-- Directions for this task --
Pictures stay out; everything else in the entries below is to be duplicated exactly.
(Beginning of Data shown)
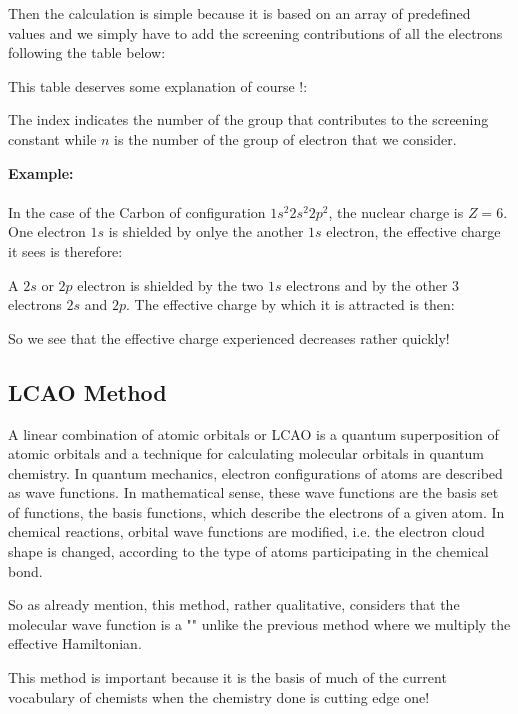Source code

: 	Then the calculation is simple because it is based on an array of predefined values and we simply have to add the screening contributions of all the electrons following the table below:
	
	This table deserves some explanation of course !:
	
	The index indicates the number of the group that contributes to the screening constant while $n$ is the number of the group of electron that we consider.
	
	\pagebreak
	\begin{tcolorbox}[colframe=black,colback=white,sharp corners]
	\textbf{{\Large {}}Example:}\\\\
	In the case of the Carbon of configuration $1s^2 2s^2 2p^2$, the nuclear charge is $Z=6$. One electron $1s$ is shielded by onlye the another $1s$ electron, the effective charge it sees is therefore:
	
	A $2s$ or $2p$ electron is shielded by the two $1s$ electrons and by the other $3$ electrons $2s$ and $2p$. The effective charge by which it is attracted is then:
	
	So we see that the effective charge experienced decreases rather quickly!
	\end{tcolorbox}
	
	\subsection{LCAO Method}
	A linear combination of atomic orbitals or LCAO is a quantum superposition of atomic orbitals and a technique for calculating molecular orbitals in quantum chemistry. In quantum mechanics, electron configurations of atoms are described as wave functions. In mathematical sense, these wave functions are the basis set of functions, the basis functions, which describe the electrons of a given atom. In chemical reactions, orbital wave functions are modified, i.e. the electron cloud shape is changed, according to the type of atoms participating in the chemical bond.
	
	So as already mention, this method, rather qualitative, considers that the molecular wave function is a "" unlike the previous method where we multiply the effective Hamiltonian.
	
	This method is important because it is the basis of much of the current vocabulary of chemists when the chemistry done is cutting edge one!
(End of Data shown)
-- Response to this exercise --
Source code

: 	Then the calculation is simple because it is based on an array of predefined values and we simply have to add the screening contributions of all the electrons following the table below:
	
	This table deserves some explanation of course !:
	
	The index indicates the number of the group that contributes to the screening constant while $n$ is the number of the group of electron that we consider.
	
	\pagebreak
	\begin{tcolorbox}[colframe=black,colback=white,sharp corners]
	\textbf{{\Large {}}Example:}\\\\
	In the case of the Carbon of configuration $1s^2 2s^2 2p^2$, the nuclear charge is $Z=6$. One electron $1s$ is shielded by onlye the another $1s$ electron, the effective charge it sees is therefore:
	
	A $2s$ or $2p$ electron is shielded by the two $1s$ electrons and by the other $3$ electrons $2s$ and $2p$. The effective charge by which it is attracted is then:
	
	So we see that the effective charge experienced decreases rather quickly!
	\end{tcolorbox}
	
	\subsection{LCAO Method}
	A linear combination of atomic orbitals or LCAO is a quantum superposition of atomic orbitals and a technique for calculating molecular orbitals in quantum chemistry. In quantum mechanics, electron configurations of atoms are described as wave functions. In mathematical sense, these wave functions are the basis set of functions, the basis functions, which describe the electrons of a given atom. In chemical reactions, orbital wave functions are modified, i.e. the electron cloud shape is changed, according to the type of atoms participating in the chemical bond.
	
	So as already mention, this method, rather qualitative, considers that the molecular wave function is a "" unlike the previous method where we multiply the effective Hamiltonian.
	
	This method is important because it is the basis of much of the current vocabulary of chemists when the chemistry done is cutting edge one!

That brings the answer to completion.